§ **WHAT YOU SHOULD DO**: Stop after the line holding "政府工作报告大力支持地产等行". Repeat exactly every line before it in the records below, that line too, and leave out the pictures.

━━━━━ GIVEN RECORDS ━━━━━

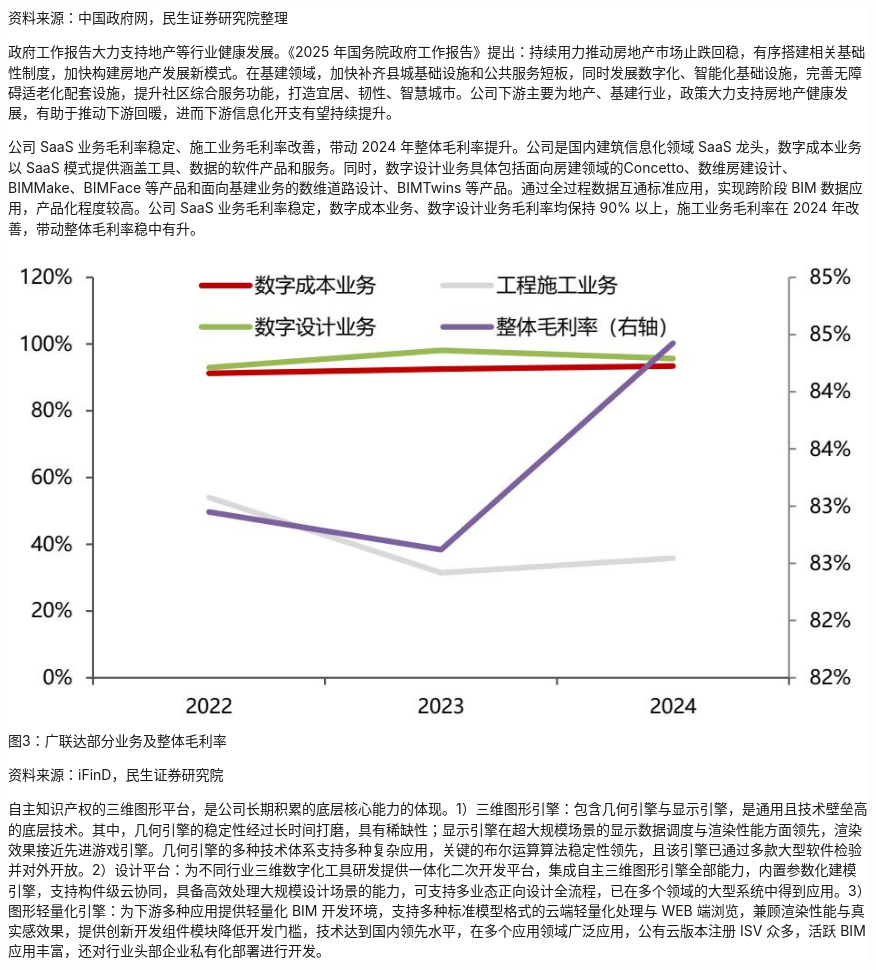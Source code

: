 资料来源：中国政府网，民生证券研究院整理

政府工作报告大力支持地产等行业健康发展。《2025 年国务院政府工作报告》提出：持续用力推动房地产市场止跌回稳，有序搭建相关基础性制度，加快构建房地产发展新模式。在基建领域，加快补齐县城基础设施和公共服务短板，同时发展数字化、智能化基础设施，完善无障碍适老化配套设施，提升社区综合服务功能，打造宜居、韧性、智慧城市。公司下游主要为地产、基建行业，政策大力支持房地产健康发展，有助于推动下游回暖，进而下游信息化开支有望持续提升。

公司 SaaS 业务毛利率稳定、施工业务毛利率改善，带动 2024 年整体毛利率提升。公司是国内建筑信息化领域 SaaS 龙头，数字成本业务以 SaaS 模式提供涵盖工具、数据的软件产品和服务。同时，数字设计业务具体包括面向房建领域的Concetto、数维房建设计、BIMMake、BIMFace 等产品和面向基建业务的数维道路设计、BIMTwins 等产品。通过全过程数据互通标准应用，实现跨阶段 BIM 数据应用，产品化程度较高。公司 SaaS 业务毛利率稳定，数字成本业务、数字设计业务毛利率均保持 $90 \%$ 以上，施工业务毛利率在 2024 年改善，带动整体毛利率稳中有升。

![](images/5bbfc620a78c45681e78773ac988b4726864d87b298a1a005cc7e9001279eaf9.jpg)  
图3：广联达部分业务及整体毛利率

资料来源：iFinD，民生证券研究院

自主知识产权的三维图形平台，是公司长期积累的底层核心能力的体现。1）三维图形引擎：包含几何引擎与显示引擎，是通用且技术壁垒高的底层技术。其中，几何引擎的稳定性经过长时间打磨，具有稀缺性；显示引擎在超大规模场景的显示数据调度与渲染性能方面领先，渲染效果接近先进游戏引擎。几何引擎的多种技术体系支持多种复杂应用，关键的布尔运算算法稳定性领先，且该引擎已通过多款大型软件检验并对外开放。2）设计平台：为不同行业三维数字化工具研发提供一体化二次开发平台，集成自主三维图形引擎全部能力，内置参数化建模引擎，支持构件级云协同，具备高效处理大规模设计场景的能力，可支持多业态正向设计全流程，已在多个领域的大型系统中得到应用。3）图形轻量化引擎：为下游多种应用提供轻量化 BIM 开发环境，支持多种标准模型格式的云端轻量化处理与 WEB 端浏览，兼顾渲染性能与真实感效果，提供创新开发组件模块降低开发门槛，技术达到国内领先水平，在多个应用领域广泛应用，公有云版本注册 ISV 众多，活跃 BIM 应用丰富，还对行业头部企业私有化部署进行开发。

━━━━━

§ **WORKED SOLUTION**:
Source code

: 资料来源：中国政府网，民生证券研究院整理

政府工作报告大力支持地产等行业健康发展。《2025 年国务院政府工作报告》提出：持续用力推动房地产市场止跌回稳，有序搭建相关基础性制度，加快构建房地产发展新模式。在基建领域，加快补齐县城基础设施和公共服务短板，同时发展数字化、智能化基础设施，完善无障碍适老化配套设施，提升社区综合服务功能，打造宜居、韧性、智慧城市。公司下游主要为地产、基建行业，政策大力支持房地产健康发展，有助于推动下游回暖，进而下游信息化开支有望持续提升。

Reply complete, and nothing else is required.